The Evolution of 3D Graphics in Video Games (The Hunt for Photorealism)
A colleague shared this story about his first time playing a game on the PS5 – he had downloaded God of War and had just started to play the initial sequence when his father, who happened to be watching, exclaimed, “Why do they make movies any more when games look so realistic?.”
God of War (2018) looks stunning, but it is not exactly photorealistic. However, the reaction of our colleague’s father suggests that today’s major games could, perhaps, pass for live action to an untrained eye – clearly, games have come a very long way from the first 3D titles of the late 1990s.
In this blog we will delve into the major milestones in the development of 3D game graphics, which have evolved from very basic and primitive effects to the near-photorealistic visuals we enjoy today.
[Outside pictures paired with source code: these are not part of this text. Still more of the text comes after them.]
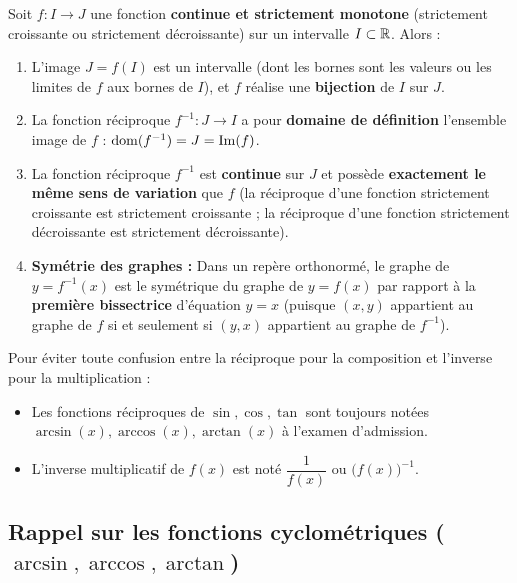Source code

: \begin{theoreme}
Soit $f : I \to J$ une fonction \textbf{continue et strictement monotone} (strictement croissante ou strictement décroissante) sur un intervalle $I \subset \mathbb{R}$. Alors :
\begin{enumerate}
    \item L'image $J = f(I)$ est un intervalle (dont les bornes sont les valeurs ou les limites de $f$ aux bornes de $I$), et $f$ réalise une \textbf{bijection} de $I$ sur $J$.
    \item La fonction réciproque $f^{-1} : J \to I$ a pour \textbf{domaine de définition} l'ensemble image de $f$ : $\operatorname{dom}(f^{-1}) = J = \operatorname{Im}(f)$.
    \item La fonction réciproque $f^{-1}$ est \textbf{continue} sur $J$ et possède \textbf{exactement le même sens de variation} que $f$ (la réciproque d'une fonction strictement croissante est strictement croissante ; la réciproque d'une fonction strictement décroissante est strictement décroissante).
    \item \textbf{Symétrie des graphes :} Dans un repère orthonormé, le graphe de $y = f^{-1}(x)$ est le symétrique du graphe de $y = f(x)$ par rapport à la \textbf{première bissectrice} d'équation $y = x$ (puisque $(x, y)$ appartient au graphe de $f$ si et seulement si $(y, x)$ appartient au graphe de $f^{-1}$).
\end{enumerate}
\end{theoreme}

\begin{attention}[Ne confondez jamais la réciproque $f^{-1}(x)$ et l'inverse $\bigl(f(x)\bigr)^{-1} = \frac{1}{f(x)}$ !]
Pour éviter toute confusion entre la réciproque pour la composition et l'inverse pour la multiplication :
\begin{itemize}
    \item Les fonctions réciproques de $\sin, \cos, \tan$ sont toujours notées $\arcsin(x), \arccos(x), \arctan(x)$ à l'examen d'admission.
    \item L'inverse multiplicatif de $f(x)$ est noté $\dfrac{1}{f(x)}$ ou $\bigl(f(x)\bigr)^{-1}$.
\end{itemize}
\end{attention}

\subsection{Rappel sur les fonctions cyclométriques ($\arcsin, \arccos, \arctan$)}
We will discuss the advent of true 3D games and then delve into the evolution of how 3D games are rendered – or how developers kept pushing the envelope to make games look increasingly realistic, immersive and believable.
Before the advent of true 3D, games such as Doom (1993) and its numerous clones had faked the illusion of 3D using 2D game objects. The enormous success and technical innovations of Doom soon led to full 3D games – developers were keenly aware that gamers wanted true 3D titles and worked ceaselessly to create such experiences by designing and using new game engines.
The Advent and Rise of 3D Games
3D gaming rose to prominence not only because developers were striving to create 3D-capable engines – hardware manufacturers were coming up with the first true graphics cards and the developers of games for the Nintendo 64 (1996) and the Sony PlayStation (1994) were trying to make true 3D games that would reach mainstream audiences. All these factors conspired to make 3D gaming prominent by the late 1990s.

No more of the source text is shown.